The Council conclusions were in the end more supportive of climate policy than some had anticipated.
“This also shows that while it is extremely important to address the issues of competitiveness and energy costs, Europe’s leaders also realise that the climate challenge remains urgent and that the way forward for Europe is to have climate and energy policies that go hand in hand,” said Connie Hedegaard, climate change commissioner.
China and the USA have been viewed as softening their stance on climate action recently. Some feel the EU has been stepping back on its leadership position after failing to back reforms to its ailing carbon market.
“Watering down climate action in Europe is dangerous given the international context and the status of the negotiations,” Tomas Wyns, director of the Center for Clean Air Policy-Europe (CCAP) told RTCC.

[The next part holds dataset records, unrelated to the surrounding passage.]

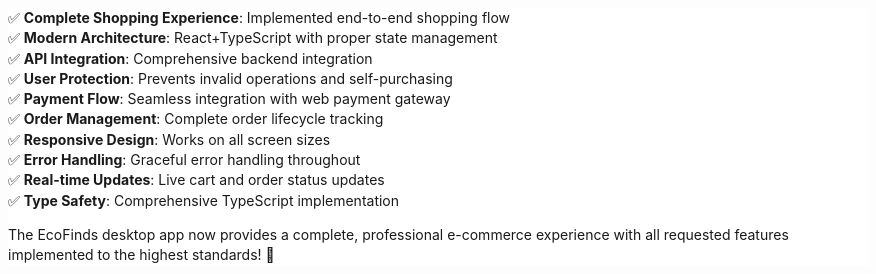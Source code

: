 ✅ **Complete Shopping Experience**: Implemented end-to-end shopping flow  
✅ **Modern Architecture**: React+TypeScript with proper state management  
✅ **API Integration**: Comprehensive backend integration  
✅ **User Protection**: Prevents invalid operations and self-purchasing  
✅ **Payment Flow**: Seamless integration with web payment gateway  
✅ **Order Management**: Complete order lifecycle tracking  
✅ **Responsive Design**: Works on all screen sizes  
✅ **Error Handling**: Graceful error handling throughout  
✅ **Real-time Updates**: Live cart and order status updates  
✅ **Type Safety**: Comprehensive TypeScript implementation  

The EcoFinds desktop app now provides a complete, professional e-commerce experience with all requested features implemented to the highest standards! 🎉
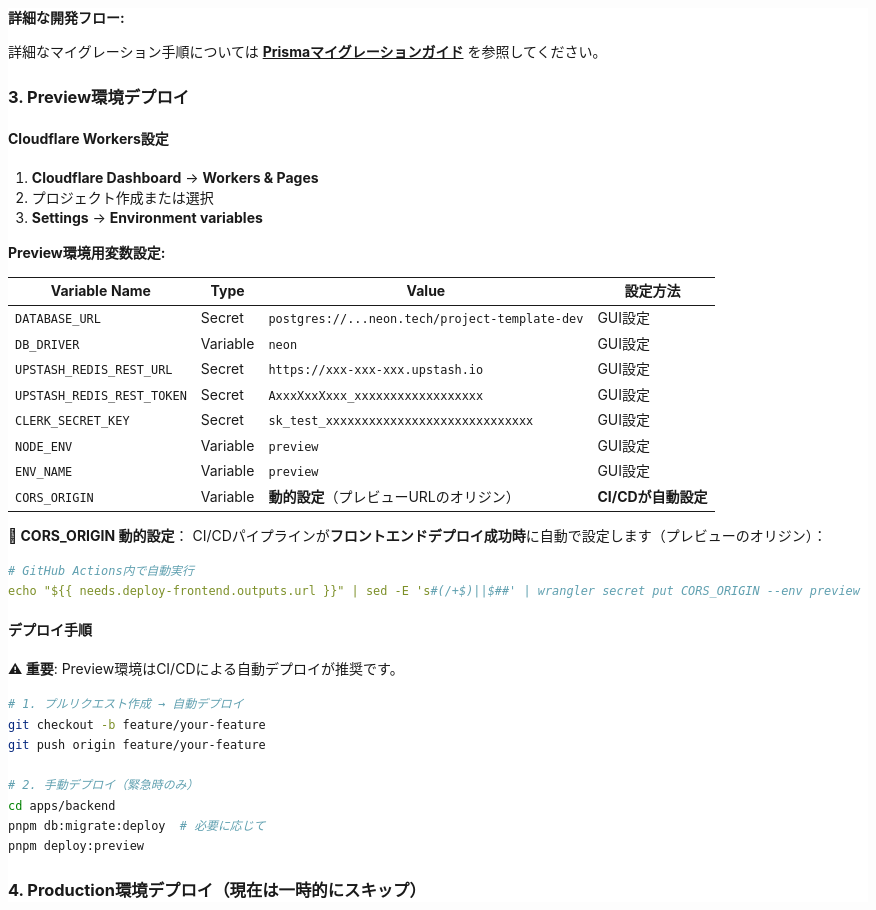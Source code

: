 **詳細な開発フロー:**

詳細なマイグレーション手順については **[Prismaマイグレーションガイド](./prisma-migration-guide.md)** を参照してください。

### 3. Preview環境デプロイ

#### Cloudflare Workers設定

1. **Cloudflare Dashboard** → **Workers & Pages**
2. プロジェクト作成または選択
3. **Settings** → **Environment variables**

**Preview環境用変数設定:**

| Variable Name              | Type     | Value                                          | 設定方法            |
| -------------------------- | -------- | ---------------------------------------------- | ------------------- |
| `DATABASE_URL`             | Secret   | `postgres://...neon.tech/project-template-dev` | GUI設定             |
| `DB_DRIVER`                | Variable | `neon`                                         | GUI設定             |
| `UPSTASH_REDIS_REST_URL`   | Secret   | `https://xxx-xxx-xxx.upstash.io`               | GUI設定             |
| `UPSTASH_REDIS_REST_TOKEN` | Secret   | `AxxxXxxXxxx_xxxxxxxxxxxxxxxxxx`               | GUI設定             |
| `CLERK_SECRET_KEY`         | Secret   | `sk_test_xxxxxxxxxxxxxxxxxxxxxxxxxxxxx`        | GUI設定             |
| `NODE_ENV`                 | Variable | `preview`                                      | GUI設定             |
| `ENV_NAME`                 | Variable | `preview`                                      | GUI設定             |
| `CORS_ORIGIN`              | Variable | **動的設定**（プレビューURLのオリジン）        | **CI/CDが自動設定** |

**🔧 CORS_ORIGIN 動的設定**：
CI/CDパイプラインが**フロントエンドデプロイ成功時**に自動で設定します（プレビューのオリジン）：

```yaml
# GitHub Actions内で自動実行
echo "${{ needs.deploy-frontend.outputs.url }}" | sed -E 's#(/+$)||$##' | wrangler secret put CORS_ORIGIN --env preview
```

#### デプロイ手順

**⚠️ 重要**: Preview環境はCI/CDによる自動デプロイが推奨です。

```bash
# 1. プルリクエスト作成 → 自動デプロイ
git checkout -b feature/your-feature
git push origin feature/your-feature

# 2. 手動デプロイ（緊急時のみ）
cd apps/backend
pnpm db:migrate:deploy  # 必要に応じて
pnpm deploy:preview
```

### 4. Production環境デプロイ（現在は一時的にスキップ）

“Our diplomatic strength in these international negotiations partially depends on the credibility of our domestic policies, including the one we set up for 2030. Especially since we are organising two COPs in Europe in the next three years.”
Wyns points out that a focus on energy prices alone would be overly simplistic. Low cost energy in the USA owes a lot to investment in the shale gas sector from within the industry and a stimulus package from President Obama’s first term.
“If you only look at energy prices in Europe and say ‘well that needs to be fixed then we’ll be more competitive’ that’s not going to help. The main issue is that demand is low and the general economic context is really bad. That’s the issue that policy makers should be focusing on much more,” suggested Wyns.